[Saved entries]
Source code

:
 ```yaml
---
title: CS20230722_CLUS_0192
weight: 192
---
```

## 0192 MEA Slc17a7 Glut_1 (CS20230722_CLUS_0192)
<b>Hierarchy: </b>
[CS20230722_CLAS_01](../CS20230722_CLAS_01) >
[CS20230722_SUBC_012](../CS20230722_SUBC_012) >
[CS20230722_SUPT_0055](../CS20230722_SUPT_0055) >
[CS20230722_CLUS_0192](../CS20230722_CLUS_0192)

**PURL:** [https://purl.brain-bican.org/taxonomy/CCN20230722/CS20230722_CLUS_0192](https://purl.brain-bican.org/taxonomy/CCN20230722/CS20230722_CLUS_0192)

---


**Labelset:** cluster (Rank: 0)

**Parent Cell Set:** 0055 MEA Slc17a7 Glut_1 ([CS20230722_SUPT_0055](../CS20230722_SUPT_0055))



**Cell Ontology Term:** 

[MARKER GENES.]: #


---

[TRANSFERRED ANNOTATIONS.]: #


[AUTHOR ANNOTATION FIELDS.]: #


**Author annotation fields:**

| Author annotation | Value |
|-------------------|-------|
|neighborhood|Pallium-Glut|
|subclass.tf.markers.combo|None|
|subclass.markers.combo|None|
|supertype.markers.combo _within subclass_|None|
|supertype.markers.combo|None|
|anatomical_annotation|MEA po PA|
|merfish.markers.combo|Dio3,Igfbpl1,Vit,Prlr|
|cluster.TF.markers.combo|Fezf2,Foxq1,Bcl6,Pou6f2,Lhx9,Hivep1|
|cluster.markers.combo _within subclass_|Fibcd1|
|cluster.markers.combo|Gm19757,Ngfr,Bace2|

Exercise aim
Please give the data again in full, exactly as written.

Task solution
Source code

:
 ```yaml
---
title: CS20230722_CLUS_0192
weight: 192
---
```

## 0192 MEA Slc17a7 Glut_1 (CS20230722_CLUS_0192)
<b>Hierarchy: </b>
[CS20230722_CLAS_01](../CS20230722_CLAS_01) >
[CS20230722_SUBC_012](../CS20230722_SUBC_012) >
[CS20230722_SUPT_0055](../CS20230722_SUPT_0055) >
[CS20230722_CLUS_0192](../CS20230722_CLUS_0192)

**PURL:** [https://purl.brain-bican.org/taxonomy/CCN20230722/CS20230722_CLUS_0192](https://purl.brain-bican.org/taxonomy/CCN20230722/CS20230722_CLUS_0192)

---


**Labelset:** cluster (Rank: 0)

**Parent Cell Set:** 0055 MEA Slc17a7 Glut_1 ([CS20230722_SUPT_0055](../CS20230722_SUPT_0055))



**Cell Ontology Term:** 

[MARKER GENES.]: #


---

[TRANSFERRED ANNOTATIONS.]: #


[AUTHOR ANNOTATION FIELDS.]: #


**Author annotation fields:**

| Author annotation | Value |
|-------------------|-------|
|neighborhood|Pallium-Glut|
|subclass.tf.markers.combo|None|
|subclass.markers.combo|None|
|supertype.markers.combo _within subclass_|None|
|supertype.markers.combo|None|
|anatomical_annotation|MEA po PA|
|merfish.markers.combo|Dio3,Igfbpl1,Vit,Prlr|
|cluster.TF.markers.combo|Fezf2,Foxq1,Bcl6,Pou6f2,Lhx9,Hivep1|
|cluster.markers.combo _within subclass_|Fibcd1|
|cluster.markers.combo|Gm19757,Ngfr,Bace2|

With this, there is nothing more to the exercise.